16. Each member is responsible for his/her own posts.*
... 
When a message is placed in WordReference or its forums, you are granting an  irrevocable license to the site to use it in perpetuity.
Any translations, definitions and explanations that you provide can be used by  WordReference.com to integrate into its dictionaries and other reference  material.​*17. Quoting and copying*
You are free to quote short passages or definitions from threads in the Forums outside the forums. We appreciate a citation to WordReference, if appropriate, when you do so. Extensive quoting, e.g. from multiple posts, should be done only with the permission of the original poster, if locatable. Any compilation and redistribution of information from the forums is forbidden unless cleared with the administrator.​It seems to me that using the forum is simply using another learning tool.  

You would be criticised if you had someone else do your work for you, either here or in any other place.  I don't think asking someone about grammar or vocabulary that you are unsure about is the same thing.


----------



## SDLX Master

Copyright said:


> Most writers, no matter how good, need and use editors to correct and polish their work, not only for grammar but for logic and flow and continuity and redundancy and anything else the editor can catch. It doesn't matter whether the editor is paid or donates his efforts.
> 
> I think the same thing is true here... no one is giving away anything that they don't want used. If they felt that way, they wouldn't contribute. In fact, I think they would feel worse if they offered advice and you decided that using it was plagiarism and wrote something similar that wasn't correct.
> 
> We're all students of the language and all our words are built on a foundation provided by other people. Whatever is given to you is yours to keep, just like any gift. *Plagiarism is stealing. This forum is sharing.* That's my opinion.


 
I cannot agree more with Copyright, and he correctly closed it with his words in bold type.


----------



## Triffle

Amoree,
when you use resources from a let's say a more ordinary dictionary, you also use some other people's work and I'm sure you don't feel "guilty". For this very reason, I think that you should not consider that using resources from wordreference forums is plagiarism ;o)


----------



## elirlandes

To be clear - plagiarism is passing somebody else's work off as your own, whether you have permission to reprint it or not.

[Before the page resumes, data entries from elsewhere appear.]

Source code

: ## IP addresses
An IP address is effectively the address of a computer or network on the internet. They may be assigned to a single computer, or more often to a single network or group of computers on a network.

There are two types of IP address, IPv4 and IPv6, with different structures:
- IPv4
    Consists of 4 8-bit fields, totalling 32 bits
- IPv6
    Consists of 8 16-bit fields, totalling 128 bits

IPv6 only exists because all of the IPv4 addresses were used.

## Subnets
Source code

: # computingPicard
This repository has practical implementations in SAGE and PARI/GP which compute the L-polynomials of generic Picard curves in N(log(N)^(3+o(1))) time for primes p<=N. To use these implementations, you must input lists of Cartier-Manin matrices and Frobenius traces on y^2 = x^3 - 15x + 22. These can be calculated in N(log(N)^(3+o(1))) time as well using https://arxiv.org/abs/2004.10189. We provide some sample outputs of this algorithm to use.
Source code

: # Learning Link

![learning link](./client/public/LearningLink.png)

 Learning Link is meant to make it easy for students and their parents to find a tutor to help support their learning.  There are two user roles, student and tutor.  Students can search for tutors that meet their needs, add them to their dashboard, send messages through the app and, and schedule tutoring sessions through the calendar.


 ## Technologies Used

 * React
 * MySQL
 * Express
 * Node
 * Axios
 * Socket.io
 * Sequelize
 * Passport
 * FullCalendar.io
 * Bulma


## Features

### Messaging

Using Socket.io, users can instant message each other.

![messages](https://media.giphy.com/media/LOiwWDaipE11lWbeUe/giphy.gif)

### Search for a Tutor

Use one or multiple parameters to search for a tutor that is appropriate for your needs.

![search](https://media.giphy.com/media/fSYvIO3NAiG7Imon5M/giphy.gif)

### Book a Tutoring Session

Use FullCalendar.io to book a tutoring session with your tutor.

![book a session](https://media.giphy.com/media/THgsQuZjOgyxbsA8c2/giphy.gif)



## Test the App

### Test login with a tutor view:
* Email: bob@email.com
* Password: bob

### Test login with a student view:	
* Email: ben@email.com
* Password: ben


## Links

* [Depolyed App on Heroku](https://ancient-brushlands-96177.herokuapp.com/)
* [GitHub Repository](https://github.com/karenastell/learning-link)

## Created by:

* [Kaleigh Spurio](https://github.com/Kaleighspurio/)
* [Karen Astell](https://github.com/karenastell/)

If I call you and ask if I can use a section of your work in mine, but do not then provide reference to the fact that I have done so, then it might appear to a reader who subsequently found out that I was trying to make it appear that I was the original writer. Permission does not come into it.


----------



## am786706

This is interesting because I also have brought up this question in the past.  Here is the thread that I started that dealt with knowing when/how/why to cite this forum.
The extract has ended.